Seine natürliche Grenze findet das primäre Unionsrecht dabei in der Kompetenzverteilung zwischen der Europäischen Union und ihren Mitgliedstaaten. Die notwendige Balance und Ausdifferenzierung zwischen nationaler Steuerhoheit und unionaler Wettbewerbshoheit ist dabei aktuell noch nicht gefunden.

7)

Für die Bestimmung der Unternehmensbegünstigung sollte der Market Economy Operator Test in Form des Privatgläubigerprinzips auch auf Steuervergünstigungen angewendet werden. Es ist letztlich kein Grund ersichtlich, weshalb zwischen dem Staat in seiner Funktion als Steuergläubiger und als sonstiger Gläubiger unterschieden werden sollte. Das wirkungsorientierte Beihilfenverständnis legt dabei eine Anwendung sogar nahe. Jede Kritik an der Anwendung auf hoheitliche Maßnahmen betrifft letztlich die Vergleichbarkeit zwischen Hoheitsträgern und Privaten im Generellen.

8)

Die fehlende Ausdifferenzierung des Beihilferechts wird am Deutlichsten am Tatbestandsmerkmal der Selektivität: Es fehlt an einem verlässlichen Maßstab zur Bestimmung des Referenzsystems und der Abweichung davon. Selbiges gilt für eine sachgerechte Vergleichsgruppenbildung. Derzeit bestehen häufig eine Vielzahl denkbarer und vertretbarer Bestimmungsmöglichkeiten.
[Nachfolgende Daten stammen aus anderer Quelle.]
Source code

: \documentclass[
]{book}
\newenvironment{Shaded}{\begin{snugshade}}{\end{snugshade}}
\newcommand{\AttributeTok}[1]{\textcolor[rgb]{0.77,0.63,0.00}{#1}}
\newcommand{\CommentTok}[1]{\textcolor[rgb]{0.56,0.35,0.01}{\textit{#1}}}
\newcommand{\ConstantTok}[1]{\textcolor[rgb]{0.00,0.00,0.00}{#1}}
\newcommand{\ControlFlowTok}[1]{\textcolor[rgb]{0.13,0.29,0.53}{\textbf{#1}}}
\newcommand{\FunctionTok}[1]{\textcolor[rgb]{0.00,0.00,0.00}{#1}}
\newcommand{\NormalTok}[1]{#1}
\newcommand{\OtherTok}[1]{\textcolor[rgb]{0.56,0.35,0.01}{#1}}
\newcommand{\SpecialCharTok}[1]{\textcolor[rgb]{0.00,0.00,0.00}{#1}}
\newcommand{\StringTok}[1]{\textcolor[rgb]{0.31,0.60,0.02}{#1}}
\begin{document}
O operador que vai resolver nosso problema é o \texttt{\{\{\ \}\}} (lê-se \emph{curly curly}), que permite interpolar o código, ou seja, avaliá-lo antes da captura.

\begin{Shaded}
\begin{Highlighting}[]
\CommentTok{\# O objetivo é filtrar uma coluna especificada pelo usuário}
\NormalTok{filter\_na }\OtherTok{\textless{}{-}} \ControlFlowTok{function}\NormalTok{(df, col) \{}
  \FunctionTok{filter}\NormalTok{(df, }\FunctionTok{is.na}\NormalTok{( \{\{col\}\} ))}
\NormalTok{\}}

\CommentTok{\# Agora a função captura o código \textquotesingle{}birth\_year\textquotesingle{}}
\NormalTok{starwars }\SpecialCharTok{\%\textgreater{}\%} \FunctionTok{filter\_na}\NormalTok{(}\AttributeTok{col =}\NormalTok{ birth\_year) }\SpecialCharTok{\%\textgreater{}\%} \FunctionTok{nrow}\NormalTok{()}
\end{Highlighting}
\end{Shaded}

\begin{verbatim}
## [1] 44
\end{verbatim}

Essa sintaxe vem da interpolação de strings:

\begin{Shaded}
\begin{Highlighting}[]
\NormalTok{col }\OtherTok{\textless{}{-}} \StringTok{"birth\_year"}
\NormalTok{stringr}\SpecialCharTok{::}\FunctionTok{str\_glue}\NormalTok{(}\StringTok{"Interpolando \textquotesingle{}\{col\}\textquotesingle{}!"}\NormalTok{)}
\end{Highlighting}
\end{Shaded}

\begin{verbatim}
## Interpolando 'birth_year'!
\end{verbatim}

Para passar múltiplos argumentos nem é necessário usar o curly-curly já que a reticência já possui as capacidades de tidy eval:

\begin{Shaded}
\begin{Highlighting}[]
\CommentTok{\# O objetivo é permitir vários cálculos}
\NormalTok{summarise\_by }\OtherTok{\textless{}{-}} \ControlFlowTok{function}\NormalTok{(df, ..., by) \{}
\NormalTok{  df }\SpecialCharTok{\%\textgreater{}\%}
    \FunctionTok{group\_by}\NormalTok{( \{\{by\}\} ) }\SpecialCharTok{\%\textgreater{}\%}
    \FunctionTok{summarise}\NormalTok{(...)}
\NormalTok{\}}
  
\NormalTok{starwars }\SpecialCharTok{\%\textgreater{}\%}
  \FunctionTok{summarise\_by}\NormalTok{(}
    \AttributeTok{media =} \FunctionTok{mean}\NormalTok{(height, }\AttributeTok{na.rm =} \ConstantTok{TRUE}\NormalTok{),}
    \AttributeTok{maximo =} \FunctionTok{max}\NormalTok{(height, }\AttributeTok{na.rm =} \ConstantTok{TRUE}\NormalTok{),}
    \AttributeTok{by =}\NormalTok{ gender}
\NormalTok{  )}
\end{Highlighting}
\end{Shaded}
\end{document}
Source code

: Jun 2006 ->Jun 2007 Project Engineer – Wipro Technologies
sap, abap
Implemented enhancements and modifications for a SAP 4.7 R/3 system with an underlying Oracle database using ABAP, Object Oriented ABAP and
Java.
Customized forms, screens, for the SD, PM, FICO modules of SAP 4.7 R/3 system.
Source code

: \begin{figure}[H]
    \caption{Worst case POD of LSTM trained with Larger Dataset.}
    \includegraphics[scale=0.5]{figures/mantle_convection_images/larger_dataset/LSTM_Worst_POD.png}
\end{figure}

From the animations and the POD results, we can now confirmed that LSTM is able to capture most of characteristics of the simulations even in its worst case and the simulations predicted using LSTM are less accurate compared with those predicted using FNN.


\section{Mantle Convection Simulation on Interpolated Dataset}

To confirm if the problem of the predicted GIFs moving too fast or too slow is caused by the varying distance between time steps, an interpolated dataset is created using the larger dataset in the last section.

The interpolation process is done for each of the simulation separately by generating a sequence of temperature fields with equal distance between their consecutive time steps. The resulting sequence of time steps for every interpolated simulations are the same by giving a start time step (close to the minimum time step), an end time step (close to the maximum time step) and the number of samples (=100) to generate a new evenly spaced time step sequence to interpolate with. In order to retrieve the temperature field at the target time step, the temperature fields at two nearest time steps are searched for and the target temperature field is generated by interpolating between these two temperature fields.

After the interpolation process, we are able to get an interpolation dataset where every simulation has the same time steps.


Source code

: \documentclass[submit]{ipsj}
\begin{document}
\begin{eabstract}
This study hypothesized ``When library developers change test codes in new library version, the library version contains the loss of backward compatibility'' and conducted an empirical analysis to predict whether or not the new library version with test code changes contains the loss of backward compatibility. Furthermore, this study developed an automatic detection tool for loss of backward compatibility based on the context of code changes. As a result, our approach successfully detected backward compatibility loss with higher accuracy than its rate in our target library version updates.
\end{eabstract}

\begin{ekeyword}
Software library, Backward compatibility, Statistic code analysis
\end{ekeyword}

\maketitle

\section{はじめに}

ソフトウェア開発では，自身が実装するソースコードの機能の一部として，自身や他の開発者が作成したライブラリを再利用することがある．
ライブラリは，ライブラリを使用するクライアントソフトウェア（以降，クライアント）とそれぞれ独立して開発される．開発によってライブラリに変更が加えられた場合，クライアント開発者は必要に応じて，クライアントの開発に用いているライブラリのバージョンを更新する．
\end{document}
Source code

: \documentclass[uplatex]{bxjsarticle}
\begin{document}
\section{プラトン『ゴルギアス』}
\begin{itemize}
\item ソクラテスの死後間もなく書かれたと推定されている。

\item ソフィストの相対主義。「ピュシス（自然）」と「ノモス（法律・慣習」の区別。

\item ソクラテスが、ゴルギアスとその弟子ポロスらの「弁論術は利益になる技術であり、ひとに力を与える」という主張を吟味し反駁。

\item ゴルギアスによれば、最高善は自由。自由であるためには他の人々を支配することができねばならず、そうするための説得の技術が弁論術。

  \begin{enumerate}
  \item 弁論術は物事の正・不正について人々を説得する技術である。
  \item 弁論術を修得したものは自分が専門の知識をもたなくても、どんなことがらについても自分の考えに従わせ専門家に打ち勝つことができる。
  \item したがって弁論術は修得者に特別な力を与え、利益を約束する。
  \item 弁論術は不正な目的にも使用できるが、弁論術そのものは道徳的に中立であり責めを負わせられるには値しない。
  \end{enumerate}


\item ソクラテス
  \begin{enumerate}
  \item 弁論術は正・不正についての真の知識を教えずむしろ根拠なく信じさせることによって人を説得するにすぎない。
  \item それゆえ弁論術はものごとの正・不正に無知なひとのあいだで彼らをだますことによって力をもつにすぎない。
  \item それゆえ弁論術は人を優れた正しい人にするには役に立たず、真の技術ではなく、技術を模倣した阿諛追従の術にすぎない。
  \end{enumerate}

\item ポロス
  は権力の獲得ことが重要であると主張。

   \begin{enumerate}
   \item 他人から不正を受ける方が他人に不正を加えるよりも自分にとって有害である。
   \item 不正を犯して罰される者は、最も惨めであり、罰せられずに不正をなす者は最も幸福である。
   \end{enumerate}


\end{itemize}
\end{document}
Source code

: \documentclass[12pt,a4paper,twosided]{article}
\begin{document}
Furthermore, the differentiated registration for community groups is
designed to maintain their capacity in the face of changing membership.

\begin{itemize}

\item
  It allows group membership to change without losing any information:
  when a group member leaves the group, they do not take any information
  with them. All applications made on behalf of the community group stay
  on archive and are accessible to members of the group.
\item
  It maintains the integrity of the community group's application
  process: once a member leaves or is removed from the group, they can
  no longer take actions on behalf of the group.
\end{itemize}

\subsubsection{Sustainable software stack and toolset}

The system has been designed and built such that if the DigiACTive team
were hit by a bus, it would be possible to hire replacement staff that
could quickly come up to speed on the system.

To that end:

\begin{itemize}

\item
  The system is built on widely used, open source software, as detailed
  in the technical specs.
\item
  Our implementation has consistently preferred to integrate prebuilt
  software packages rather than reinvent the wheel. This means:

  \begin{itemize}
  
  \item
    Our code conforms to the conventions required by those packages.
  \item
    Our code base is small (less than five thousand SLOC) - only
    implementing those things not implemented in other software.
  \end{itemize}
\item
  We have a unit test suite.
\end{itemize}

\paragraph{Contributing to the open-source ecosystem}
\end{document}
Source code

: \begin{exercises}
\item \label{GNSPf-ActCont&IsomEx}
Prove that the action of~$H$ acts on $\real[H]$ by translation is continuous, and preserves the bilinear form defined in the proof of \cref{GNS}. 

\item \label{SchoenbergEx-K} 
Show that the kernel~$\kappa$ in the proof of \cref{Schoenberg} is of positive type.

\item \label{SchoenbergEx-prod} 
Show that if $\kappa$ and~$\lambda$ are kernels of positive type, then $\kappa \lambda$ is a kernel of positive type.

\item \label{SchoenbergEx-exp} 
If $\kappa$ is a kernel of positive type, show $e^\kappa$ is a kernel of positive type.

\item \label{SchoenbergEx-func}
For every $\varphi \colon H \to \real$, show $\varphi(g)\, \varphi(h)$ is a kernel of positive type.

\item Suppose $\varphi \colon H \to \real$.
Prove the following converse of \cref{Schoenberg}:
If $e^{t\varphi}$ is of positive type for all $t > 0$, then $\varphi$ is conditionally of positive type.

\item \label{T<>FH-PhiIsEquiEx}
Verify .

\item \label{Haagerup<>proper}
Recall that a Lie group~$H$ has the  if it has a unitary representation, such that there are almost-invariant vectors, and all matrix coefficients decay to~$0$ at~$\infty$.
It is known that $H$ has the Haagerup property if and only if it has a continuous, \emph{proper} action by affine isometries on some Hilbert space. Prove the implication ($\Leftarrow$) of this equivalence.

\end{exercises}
In der Folge besteht ein erhebliches Maß an Rechtsunsicherheit für Mitgliedstaaten, Steuerpflichtige und Rechtsanwender.

9)

Werden in der Selektivitätsprüfung ein gemeinsamer Referenzrahmen und die Vergleichbarkeit bejaht, besteht ein Rechtfertigungszwang. Die im Beihilferecht nur sehr rudimentär entwickelte Rechtfertigungsebene führt dabei dazu, dass der Bildung der Vergleichsgruppe und des Referenzrahmens besondere Bedeutung zukommt. Im Gegensatz zur grundfreiheitlichen Prüfung, in der eine sachgerechte Lösung im Einzelfall über die Verhältnismäßigkeitsprüfung erreicht wird, ist dies bei der beihilferechtlichen Prüfung mangels einer Verhältnismäßigkeitsprüfung nicht erforderlich. Die Bildung der Vergleichsgruppe und des Referenzrahmens indiziert daher in nicht unerheblichem Umfang das Ergebnis der Prüfung. Deren Bestimmung muss daher in besonderem Maße zielgenau erfolgen. Die tatsächliche Vergleichbarkeit muss im Einzelfall anhand des vorliegenden Sachverhalts und der gegebenen Daten bestimmt werden. Diese Qualifizierung ist daher äußerst komplex und erfordert einen hohen Beleg- und Begründungsaufwand. Die Europäische Kommission bleibt jedoch in ihren Beschlüssen häufig hinter diesen Anforderungen zurück.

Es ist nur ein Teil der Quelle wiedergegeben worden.